Required action »
Search the records for the string "degree", and show each line where it appears.

Stored data »
┄┄┄┄┄┄┄┄┄┄┄┄┄┄┄┄┄┄┄┄

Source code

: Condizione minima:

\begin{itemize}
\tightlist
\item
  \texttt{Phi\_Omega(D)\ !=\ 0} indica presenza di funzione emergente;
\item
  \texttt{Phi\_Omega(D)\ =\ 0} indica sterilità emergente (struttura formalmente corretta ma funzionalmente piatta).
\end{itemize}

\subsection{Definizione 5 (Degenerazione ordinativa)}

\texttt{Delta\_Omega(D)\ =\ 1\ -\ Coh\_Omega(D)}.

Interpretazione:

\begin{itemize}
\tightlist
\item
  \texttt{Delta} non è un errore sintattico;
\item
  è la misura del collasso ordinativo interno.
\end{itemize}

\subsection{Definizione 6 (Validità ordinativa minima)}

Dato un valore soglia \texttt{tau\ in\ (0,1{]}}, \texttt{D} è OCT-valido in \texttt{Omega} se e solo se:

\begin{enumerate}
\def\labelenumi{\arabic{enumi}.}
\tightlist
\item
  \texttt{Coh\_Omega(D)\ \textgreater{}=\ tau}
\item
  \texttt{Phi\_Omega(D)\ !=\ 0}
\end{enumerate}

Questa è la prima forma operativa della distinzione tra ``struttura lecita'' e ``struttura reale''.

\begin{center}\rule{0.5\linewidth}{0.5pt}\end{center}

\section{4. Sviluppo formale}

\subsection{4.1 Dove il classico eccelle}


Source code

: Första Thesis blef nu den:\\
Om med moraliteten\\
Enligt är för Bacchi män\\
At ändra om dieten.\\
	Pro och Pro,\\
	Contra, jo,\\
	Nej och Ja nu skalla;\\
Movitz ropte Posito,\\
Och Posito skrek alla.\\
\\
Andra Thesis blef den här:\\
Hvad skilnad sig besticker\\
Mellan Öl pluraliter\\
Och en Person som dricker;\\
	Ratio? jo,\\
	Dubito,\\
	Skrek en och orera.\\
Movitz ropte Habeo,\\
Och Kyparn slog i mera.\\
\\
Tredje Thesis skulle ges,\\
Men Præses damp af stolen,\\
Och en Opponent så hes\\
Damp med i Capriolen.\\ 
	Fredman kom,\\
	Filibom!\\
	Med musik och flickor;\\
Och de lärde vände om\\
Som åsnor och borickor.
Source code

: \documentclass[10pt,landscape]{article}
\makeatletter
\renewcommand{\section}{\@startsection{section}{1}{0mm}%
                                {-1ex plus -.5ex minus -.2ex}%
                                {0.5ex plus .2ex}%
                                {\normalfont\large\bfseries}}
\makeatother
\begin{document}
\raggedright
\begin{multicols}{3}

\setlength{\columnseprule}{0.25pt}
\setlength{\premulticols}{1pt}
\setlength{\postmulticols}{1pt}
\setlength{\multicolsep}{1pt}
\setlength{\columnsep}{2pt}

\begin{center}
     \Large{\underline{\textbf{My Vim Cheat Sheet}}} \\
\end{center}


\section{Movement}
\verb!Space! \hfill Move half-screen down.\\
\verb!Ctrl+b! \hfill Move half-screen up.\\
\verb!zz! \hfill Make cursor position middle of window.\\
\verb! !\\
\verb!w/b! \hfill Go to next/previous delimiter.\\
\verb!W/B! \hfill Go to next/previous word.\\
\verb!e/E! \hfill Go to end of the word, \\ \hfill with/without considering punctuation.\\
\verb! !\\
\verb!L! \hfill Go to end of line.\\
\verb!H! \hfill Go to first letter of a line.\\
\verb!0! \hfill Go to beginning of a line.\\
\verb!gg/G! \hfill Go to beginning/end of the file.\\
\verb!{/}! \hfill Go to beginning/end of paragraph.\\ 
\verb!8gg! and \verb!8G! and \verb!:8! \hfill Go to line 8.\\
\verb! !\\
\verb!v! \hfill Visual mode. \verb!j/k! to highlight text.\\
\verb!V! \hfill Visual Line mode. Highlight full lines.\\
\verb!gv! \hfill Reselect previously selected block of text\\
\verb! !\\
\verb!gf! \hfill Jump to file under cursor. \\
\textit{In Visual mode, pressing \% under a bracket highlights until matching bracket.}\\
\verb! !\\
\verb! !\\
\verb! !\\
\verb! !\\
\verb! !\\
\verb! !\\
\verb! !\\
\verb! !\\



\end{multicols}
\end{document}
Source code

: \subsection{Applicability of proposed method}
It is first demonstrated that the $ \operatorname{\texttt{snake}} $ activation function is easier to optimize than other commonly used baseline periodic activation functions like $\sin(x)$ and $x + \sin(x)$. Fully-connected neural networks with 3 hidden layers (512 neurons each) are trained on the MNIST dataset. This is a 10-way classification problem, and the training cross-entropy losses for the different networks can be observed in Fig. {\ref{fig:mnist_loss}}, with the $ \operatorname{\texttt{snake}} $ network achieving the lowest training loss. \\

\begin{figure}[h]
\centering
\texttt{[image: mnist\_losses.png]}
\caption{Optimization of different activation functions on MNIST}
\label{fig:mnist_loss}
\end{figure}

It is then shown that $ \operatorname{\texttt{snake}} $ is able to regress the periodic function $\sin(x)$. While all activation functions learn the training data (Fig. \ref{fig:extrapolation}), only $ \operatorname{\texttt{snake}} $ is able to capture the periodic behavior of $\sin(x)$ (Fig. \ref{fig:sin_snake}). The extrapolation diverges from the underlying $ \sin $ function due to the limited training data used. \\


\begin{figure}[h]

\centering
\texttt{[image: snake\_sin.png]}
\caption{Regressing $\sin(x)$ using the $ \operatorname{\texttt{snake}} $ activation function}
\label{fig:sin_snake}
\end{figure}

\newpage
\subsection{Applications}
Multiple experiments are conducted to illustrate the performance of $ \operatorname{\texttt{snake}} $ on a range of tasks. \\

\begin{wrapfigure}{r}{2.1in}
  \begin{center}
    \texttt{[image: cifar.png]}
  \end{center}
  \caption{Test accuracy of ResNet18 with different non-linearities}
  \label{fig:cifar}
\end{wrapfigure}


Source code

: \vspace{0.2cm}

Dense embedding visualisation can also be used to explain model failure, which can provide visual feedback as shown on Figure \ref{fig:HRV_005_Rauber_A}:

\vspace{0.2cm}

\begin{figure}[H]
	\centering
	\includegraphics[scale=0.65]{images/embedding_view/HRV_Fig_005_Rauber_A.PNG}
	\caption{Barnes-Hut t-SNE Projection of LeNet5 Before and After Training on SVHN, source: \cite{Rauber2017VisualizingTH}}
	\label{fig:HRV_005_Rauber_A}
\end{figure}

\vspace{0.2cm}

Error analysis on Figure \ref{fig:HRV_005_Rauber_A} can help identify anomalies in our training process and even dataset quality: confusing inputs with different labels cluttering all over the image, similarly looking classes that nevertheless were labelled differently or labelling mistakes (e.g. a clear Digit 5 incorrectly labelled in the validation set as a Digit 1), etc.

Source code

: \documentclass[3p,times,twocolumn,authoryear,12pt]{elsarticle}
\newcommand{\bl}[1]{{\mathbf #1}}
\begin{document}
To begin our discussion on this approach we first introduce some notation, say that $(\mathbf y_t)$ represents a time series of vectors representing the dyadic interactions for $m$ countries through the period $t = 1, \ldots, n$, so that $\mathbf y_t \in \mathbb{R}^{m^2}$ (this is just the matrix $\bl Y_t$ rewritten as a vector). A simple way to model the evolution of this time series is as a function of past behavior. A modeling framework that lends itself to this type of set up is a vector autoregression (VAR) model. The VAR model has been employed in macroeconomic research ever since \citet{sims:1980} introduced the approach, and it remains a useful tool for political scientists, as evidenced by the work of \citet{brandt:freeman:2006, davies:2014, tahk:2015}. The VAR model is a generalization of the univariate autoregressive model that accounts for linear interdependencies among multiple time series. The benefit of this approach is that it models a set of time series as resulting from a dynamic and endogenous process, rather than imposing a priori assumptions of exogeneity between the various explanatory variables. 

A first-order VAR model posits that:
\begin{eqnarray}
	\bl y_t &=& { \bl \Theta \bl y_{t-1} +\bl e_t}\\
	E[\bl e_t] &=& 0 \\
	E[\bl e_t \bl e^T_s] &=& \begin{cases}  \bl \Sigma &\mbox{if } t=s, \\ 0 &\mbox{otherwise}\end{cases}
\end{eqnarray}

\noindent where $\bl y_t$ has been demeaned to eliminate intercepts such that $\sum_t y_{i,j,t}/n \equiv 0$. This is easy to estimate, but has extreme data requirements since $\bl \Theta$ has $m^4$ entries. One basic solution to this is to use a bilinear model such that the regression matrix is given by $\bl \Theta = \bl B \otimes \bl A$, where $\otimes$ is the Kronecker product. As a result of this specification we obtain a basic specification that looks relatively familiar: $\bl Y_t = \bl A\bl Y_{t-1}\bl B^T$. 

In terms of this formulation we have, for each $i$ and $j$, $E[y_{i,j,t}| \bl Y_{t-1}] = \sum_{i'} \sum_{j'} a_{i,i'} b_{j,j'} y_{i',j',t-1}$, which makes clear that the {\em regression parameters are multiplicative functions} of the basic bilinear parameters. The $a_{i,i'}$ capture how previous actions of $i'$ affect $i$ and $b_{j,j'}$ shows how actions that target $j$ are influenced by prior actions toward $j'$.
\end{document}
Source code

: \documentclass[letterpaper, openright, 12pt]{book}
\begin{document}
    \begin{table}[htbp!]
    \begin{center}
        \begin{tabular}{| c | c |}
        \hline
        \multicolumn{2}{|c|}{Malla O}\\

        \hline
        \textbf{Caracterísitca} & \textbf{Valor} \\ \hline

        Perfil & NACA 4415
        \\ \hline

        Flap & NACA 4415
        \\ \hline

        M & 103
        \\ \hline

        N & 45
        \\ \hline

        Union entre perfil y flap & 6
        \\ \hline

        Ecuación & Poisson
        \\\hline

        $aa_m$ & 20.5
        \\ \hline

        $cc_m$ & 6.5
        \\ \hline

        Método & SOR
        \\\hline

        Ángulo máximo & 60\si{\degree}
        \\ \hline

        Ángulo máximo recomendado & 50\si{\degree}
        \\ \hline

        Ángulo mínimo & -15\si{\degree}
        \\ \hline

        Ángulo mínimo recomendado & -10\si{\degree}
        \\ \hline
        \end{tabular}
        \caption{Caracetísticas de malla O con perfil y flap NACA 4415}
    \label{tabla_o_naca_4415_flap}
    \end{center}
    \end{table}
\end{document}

┄┄┄┄┄┄┄┄┄┄┄┄┄┄┄┄┄┄┄┄

Task output »
        Ángulo máximo & 60\si{\degree}
        Ángulo máximo recomendado & 50\si{\degree}
        Ángulo mínimo & -15\si{\degree}
        Ángulo mínimo recomendado & -10\si{\degree}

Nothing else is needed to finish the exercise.